_Exercise_
In the records that follow, find the line with "- Over 50 million"; from there, retype every line exactly through the line with "## 👨🏻‍🚒How Memento Helps", which also belongs to the answer.

_Available data_
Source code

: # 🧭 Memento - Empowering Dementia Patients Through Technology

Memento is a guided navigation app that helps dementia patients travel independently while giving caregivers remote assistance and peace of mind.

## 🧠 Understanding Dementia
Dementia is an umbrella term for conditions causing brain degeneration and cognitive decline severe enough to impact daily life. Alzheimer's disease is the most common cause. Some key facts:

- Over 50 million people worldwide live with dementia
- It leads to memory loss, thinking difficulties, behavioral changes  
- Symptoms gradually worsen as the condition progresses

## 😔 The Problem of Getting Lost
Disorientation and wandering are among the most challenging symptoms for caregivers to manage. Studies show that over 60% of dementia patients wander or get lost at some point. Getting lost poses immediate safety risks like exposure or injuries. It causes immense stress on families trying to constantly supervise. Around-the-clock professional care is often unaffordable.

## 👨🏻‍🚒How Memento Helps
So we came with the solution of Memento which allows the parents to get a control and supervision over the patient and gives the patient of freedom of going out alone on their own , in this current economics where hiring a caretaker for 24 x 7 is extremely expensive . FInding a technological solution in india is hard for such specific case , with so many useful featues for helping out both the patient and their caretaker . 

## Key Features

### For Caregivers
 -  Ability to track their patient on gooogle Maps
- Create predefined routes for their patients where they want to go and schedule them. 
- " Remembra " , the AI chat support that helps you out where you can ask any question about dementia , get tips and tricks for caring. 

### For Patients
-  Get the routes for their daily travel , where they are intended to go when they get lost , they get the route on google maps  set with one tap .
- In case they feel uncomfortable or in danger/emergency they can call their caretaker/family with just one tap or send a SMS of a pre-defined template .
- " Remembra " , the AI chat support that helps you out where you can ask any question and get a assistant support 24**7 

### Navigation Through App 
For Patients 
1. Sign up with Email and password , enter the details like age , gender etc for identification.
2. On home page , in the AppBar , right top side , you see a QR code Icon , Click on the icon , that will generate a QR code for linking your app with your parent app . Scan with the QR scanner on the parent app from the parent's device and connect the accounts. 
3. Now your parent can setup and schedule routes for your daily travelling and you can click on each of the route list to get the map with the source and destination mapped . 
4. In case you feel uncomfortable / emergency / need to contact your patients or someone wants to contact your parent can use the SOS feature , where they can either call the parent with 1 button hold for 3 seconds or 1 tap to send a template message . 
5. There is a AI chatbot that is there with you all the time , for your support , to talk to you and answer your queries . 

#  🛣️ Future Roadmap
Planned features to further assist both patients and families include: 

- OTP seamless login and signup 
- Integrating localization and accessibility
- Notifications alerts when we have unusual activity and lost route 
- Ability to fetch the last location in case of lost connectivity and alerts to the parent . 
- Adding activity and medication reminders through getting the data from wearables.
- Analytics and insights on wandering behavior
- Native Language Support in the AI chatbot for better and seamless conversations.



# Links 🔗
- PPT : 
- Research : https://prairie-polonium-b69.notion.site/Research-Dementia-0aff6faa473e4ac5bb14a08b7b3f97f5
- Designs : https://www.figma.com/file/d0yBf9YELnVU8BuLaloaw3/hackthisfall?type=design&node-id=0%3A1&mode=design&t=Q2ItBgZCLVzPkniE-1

_Problem solution_
- Over 50 million people worldwide live with dementia
- It leads to memory loss, thinking difficulties, behavioral changes  
- Symptoms gradually worsen as the condition progresses

## 😔 The Problem of Getting Lost
Disorientation and wandering are among the most challenging symptoms for caregivers to manage. Studies show that over 60% of dementia patients wander or get lost at some point. Getting lost poses immediate safety risks like exposure or injuries. It causes immense stress on families trying to constantly supervise. Around-the-clock professional care is often unaffordable.

## 👨🏻‍🚒How Memento Helps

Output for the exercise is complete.